The lack of parental involvement has led to the beginning of an increase in drug use in the early nineties. This has been coupled with the casual acceptance by youth of drug use among their peers. It is a disturbing change that compels us to find new ways to effectively involve parents before we lose the ground we gained in the eighties.
For many of our young adults, drug and alcohol use has been the result of confused community norms and a low self-esteem. Coupled with peer pressure, wrong choices somehow become a "socially acceptable" behavior among peers. This peer group pressure can be counter-balanced by a strong, informed parental, school and community stand against the use of drugs and alcohol to cope with growing up. Without this crucial parental, school and community involvement, healthy societal and family norms break down.
We cannot afford to let this continue. We cannot let our young adults sacrifice their futures…or their lives. Parents, schools and communities must work together to prevent drug and alcohol abuse.
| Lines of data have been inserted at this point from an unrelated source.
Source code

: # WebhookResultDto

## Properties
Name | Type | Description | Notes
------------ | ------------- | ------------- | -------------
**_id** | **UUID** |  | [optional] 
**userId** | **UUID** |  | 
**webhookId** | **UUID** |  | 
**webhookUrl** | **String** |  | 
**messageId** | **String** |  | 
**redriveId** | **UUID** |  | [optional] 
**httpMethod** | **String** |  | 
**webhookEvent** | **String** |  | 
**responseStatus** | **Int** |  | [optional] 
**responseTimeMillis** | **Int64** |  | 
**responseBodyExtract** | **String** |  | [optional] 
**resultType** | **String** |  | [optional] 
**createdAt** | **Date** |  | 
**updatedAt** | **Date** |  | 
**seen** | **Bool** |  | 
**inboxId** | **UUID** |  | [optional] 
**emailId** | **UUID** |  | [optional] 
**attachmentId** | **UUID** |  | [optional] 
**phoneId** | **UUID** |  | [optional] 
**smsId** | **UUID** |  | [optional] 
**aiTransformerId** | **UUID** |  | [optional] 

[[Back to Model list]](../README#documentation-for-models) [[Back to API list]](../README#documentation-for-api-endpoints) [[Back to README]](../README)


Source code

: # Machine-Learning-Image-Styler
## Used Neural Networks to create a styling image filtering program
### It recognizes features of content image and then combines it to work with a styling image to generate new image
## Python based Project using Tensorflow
National Red Ribbon Week, a universal prevention program, sets the stage to deliver selected and targeted prevention programs. Informed Families, the Florida affiliate of the National Family Partnership, has developed two additional programs which allow schools, parents and the community to work together to prevent problem behaviors. The programs are Community Action Teams (CATs) and Safe Homes/Safe Parties.
A Community Action Team (CAT) builds a team within the school and a neighborhood coalition around a school. Members of the team within the school include- students, teachers, administrators, coaches, parents, grandparents, counselors, cafeteria workers, and bus drivers. Members of the team surrounding the school include police, civic and religious leaders, doctors, lawyers, business people, and representatives of all the community's service providers. Each CAT assesses the needs of their particular school, selects from a menu of programs, or designs programs to implement and involve the school and surrounding community in drug awareness, prevention and education efforts.
The goals of the CAT program are to:
- Increase parental involvement in their child's school
- Increase communication between and among parents, school administrators, teachers and students
- Create a sense of community belonging for parents, administrators, teachers and students
- Educate parents and other adults about the alcohol/drug problems and other detrimental issues facing our children today
- Involve everyone in drug prevention solutions
Each CAT offers training in their school/community including but not limited to:
- Workshops based on the Health Realization Model developed by Roger Mills, Ph.D.
- Recruiting
- Group dynamics
- Strategic planning
- Information about alcohol, tobacco and illegal drugs
- Family management
- Parent peer groups
- Refrigerator News
Informed Families' Safe Homes/Safe Parties is one example of a select and targeted program the CAT may decide to implement. Through the Safe Homes/Safe Parties program, parents and others learn to set guidelines for their children's behavior. Parents sign a pledge stating that they:
- Will set guidelines for their children's behaviors
- Will not allow underage youth to drink alcoholic beverages or use tobacco or other drugs in their home or place of business
- Will not allow underage youth to have unsupervised parties or gatherings in their home or place of business
- Will encourage alcohol-free and drug-free parties and activities for underage youth
Safe Homes/Safe Parties pledge drives take place in schools where a designated individual collects hundreds of parent signatures. With permission from parents who signed the pledge, names and telephone numbers are published in a school directory. Directories are distributed to parents who now have a fast and reliable means for contacting each other.
Once the school directory has been published, parent peer groups are formed. Parents meet four times with set agendas including the latest research on teenage brain development, the influence of the media upon adolescents, the need for setting norms, and most importantly, defining and setting guidelines. You can visit the Informed Families site for more information on these programs.
Experiential education is powerful and acknowledged as one of the most important and effective forms of educating and training. Isn't it time we learned to fight fire with fire, work together, and design holistic coordinated programs to influence the individual, the peer group, the school, the family, and the community? We possess the knowledge, but do we possess the spirit and the quality of relationships to work together to help kids grow up safe, healthy, and drug-free? The Red Ribbon Campaign, October 23-31, offers us a time to demonstrate our team spirit and showcase our message. Together, we can help America's kids grow up safe, healthy and drug-free!